La obra de Claude Bernard, Introduction à l’étude de la médecine expérimentale. De la difusión del conocimiento a la traducción
DOI:
https://doi.org/10.7203/qfilologia.17.3382Keywords:
translation, translation reception, discourse analysis, scientific discourse, terminologyAbstract
In this work, we will study the scientific translation of a text that made a great impact long time ago within the sphere of science. We study the Spanish translation of Claude Bernard’s masterpiece: Introduction à l’étude de la medicine expérimentale (1865) translated as Introducción al estudio de la medicina experimental (from now on Introduction). Given that this work is too long, we have studied the first part of the Introduction, which is divided in two chapters. The first is subdivided in six chapters and the second in eight. Since its publication, the Introduction has been the object of two significant translations: on the one hand, that provided by Antonio Espina y Capo (1880); on the other, Jaume Pi- Sunyer’s 1976 version. Espina y Capo was born in Toledo 1850 and died in Madrid in 1930. He was a doctor and innovator in Spanish radiology. He wrote a lot of scientific works in his field of knowledge, which included a wide range of disciplines such as cardiology, epidemiology and tuberculosis. Moreover, he was an outstanding translator of scientific texts, as shown by his Introduction. Jaume Pi-Sunyer was born in Barcelona in 1903 and died in New York in 2000. He belongs to a family of eight generations of doctors. He was professor of physiology at the University of Santiago de Compostela. In 1936, he went into exile in Mexico where he continued his scientific research. Then he went to New York where he got into the pharmacist industry, where he achieved a brilliant career.
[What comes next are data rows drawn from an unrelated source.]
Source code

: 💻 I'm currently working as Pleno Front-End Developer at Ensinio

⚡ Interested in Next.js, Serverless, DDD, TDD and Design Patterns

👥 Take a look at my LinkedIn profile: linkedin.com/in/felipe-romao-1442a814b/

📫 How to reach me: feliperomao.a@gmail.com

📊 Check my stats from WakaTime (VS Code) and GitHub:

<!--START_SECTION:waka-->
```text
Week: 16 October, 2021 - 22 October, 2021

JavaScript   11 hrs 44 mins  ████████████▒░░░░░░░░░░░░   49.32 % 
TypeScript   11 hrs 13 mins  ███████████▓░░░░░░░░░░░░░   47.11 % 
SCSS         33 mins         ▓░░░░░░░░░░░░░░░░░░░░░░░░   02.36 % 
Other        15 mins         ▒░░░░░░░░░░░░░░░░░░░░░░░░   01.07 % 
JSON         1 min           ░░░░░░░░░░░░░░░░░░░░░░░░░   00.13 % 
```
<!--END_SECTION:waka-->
We will focus on the translations of Antonio Espina y Capo and Jaume Pi- Sunyer. Firstly, we will study the peculiar characteristics of the original text. We will deal with expressive and terminological aspects. We will observe the problem of reference (personal / social deixis). We will scrutinise if the first-person subject used by the author Claude Bernard has been respected in both translations, and the problem of time reference (i.e. we will examine if the translations have used the same verbal tenses as the original text). As regards terminology, we have found differences in the translation of the French term “experiences”, translated in Pi-Sunyer’s version by “experiencias” and by “experimentos” in Espina y Capo’s translation.
There is another term for which different translations are provided. That is the Latin term “criterium”. To conclude, we have established a number of convergences and differences between the original text and its Spanish translations.